“Tech Companies Should Stop Pretending AI Won’t Destroy Jobs.” “The Tech Solutions to End Global Hunger.” Depending on which headline you read, you can get a very different idea of how technology is going to affect our future. It’s enough to make your head spin. Neither extreme scenario rings true based on historical evidence or my own experience in business and global philanthropy.
When spreadsheet software was introduced in 1980, pundits predicted heavy losses for the accounting sector. And, in a way, they were right: Since then, the United States has lost 400,000 accounting jobs. What they didn’t predict, though, was that spreadsheets would also create customer service jobs
Or take a more immediate example: our phones. They provide us almost instant access to more or less the entirety of human knowledge, but a lot of us are addicted to them in ways that make us more anxious and less empathetic.

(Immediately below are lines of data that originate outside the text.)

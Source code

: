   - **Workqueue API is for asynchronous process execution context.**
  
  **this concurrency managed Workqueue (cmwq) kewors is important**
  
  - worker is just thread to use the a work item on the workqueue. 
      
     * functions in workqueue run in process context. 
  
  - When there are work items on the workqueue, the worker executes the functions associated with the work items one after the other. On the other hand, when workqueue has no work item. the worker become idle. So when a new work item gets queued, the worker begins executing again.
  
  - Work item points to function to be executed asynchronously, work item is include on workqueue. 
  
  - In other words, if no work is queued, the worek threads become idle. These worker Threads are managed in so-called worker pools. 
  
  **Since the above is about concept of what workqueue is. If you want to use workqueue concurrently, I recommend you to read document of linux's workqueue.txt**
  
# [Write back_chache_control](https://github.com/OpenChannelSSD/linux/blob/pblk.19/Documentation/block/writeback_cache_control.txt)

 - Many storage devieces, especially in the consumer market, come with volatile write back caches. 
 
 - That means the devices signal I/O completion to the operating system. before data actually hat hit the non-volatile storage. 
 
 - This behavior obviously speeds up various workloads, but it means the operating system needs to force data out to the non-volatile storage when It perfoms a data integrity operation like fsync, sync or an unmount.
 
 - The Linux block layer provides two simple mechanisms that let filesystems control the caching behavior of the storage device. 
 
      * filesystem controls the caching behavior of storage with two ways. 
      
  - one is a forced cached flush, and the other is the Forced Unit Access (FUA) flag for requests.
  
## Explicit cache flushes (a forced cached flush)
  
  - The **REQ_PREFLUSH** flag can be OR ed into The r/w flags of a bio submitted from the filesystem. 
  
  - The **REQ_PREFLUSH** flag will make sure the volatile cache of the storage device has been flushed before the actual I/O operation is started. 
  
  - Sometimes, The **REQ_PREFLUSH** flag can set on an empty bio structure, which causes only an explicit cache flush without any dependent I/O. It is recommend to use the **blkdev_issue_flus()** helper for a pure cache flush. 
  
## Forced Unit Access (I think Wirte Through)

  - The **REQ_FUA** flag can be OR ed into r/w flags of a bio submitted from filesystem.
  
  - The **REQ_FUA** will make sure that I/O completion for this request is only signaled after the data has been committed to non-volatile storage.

That’s exactly why the Pathways for Prosperity Commission on Technology and Inclusive Development exists. The commission— which I co-chair with Sri Mulyani Indrawati, Indonesia’s minister of finance, and Strive Masiyiwa, the founder of Econet Wireless — works to help business and government leaders in low-income countries make sure new tech is used for good, and especially for the good of the people who need it most.
Two recent reports by the commission make me optimistic. Their most important finding is that technological innovation is creating opportunities not just for poor people to become more prosperous, but for poor countries to grow their economies in entirely new ways. Entrepreneurs and policymakers in those countries need to understand those opportunities so they can seize them.
Conventional wisdom used to hold that there were two primary roads to prosperity for poor countries: manufacturing and natural resources. But the commission has identified several brand-new pathways for the modern era. For example, with the right support, subsistence farmers can use digital technology to build small- and medium-sized agribusinesses that drive GDP growth (not to mention improve nutrition). Similarly, by connecting entrepreneurs to business and government systems, technology is linking more people to the formal economy, thereby increasing their access to opportunities, social protections and other benefits — while also enabling governments to tax them to support important services like education and health.